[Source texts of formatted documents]
══════

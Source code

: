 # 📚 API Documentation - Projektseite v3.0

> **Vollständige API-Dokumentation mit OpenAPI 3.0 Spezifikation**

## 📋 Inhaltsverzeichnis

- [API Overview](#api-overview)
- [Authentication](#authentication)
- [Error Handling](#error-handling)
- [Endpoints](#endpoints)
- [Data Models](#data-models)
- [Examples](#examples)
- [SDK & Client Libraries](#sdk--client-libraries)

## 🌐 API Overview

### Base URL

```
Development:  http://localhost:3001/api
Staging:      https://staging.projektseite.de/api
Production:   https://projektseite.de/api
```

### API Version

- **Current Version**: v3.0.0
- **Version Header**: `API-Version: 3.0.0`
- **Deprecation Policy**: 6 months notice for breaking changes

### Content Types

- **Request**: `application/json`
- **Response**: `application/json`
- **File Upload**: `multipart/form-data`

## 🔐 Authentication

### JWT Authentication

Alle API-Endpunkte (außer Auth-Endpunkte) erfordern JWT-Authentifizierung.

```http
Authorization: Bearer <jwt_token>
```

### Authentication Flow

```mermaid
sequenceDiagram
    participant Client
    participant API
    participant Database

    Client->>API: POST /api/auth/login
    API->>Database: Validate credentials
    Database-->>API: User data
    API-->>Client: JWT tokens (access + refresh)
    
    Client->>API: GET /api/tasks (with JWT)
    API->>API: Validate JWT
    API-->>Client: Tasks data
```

══════

Requirement
For this exercise, gather every line of the data that contains the word "Database".

Response to the task
    participant Database
    API->>Database: Validate credentials
    Database-->>API: User data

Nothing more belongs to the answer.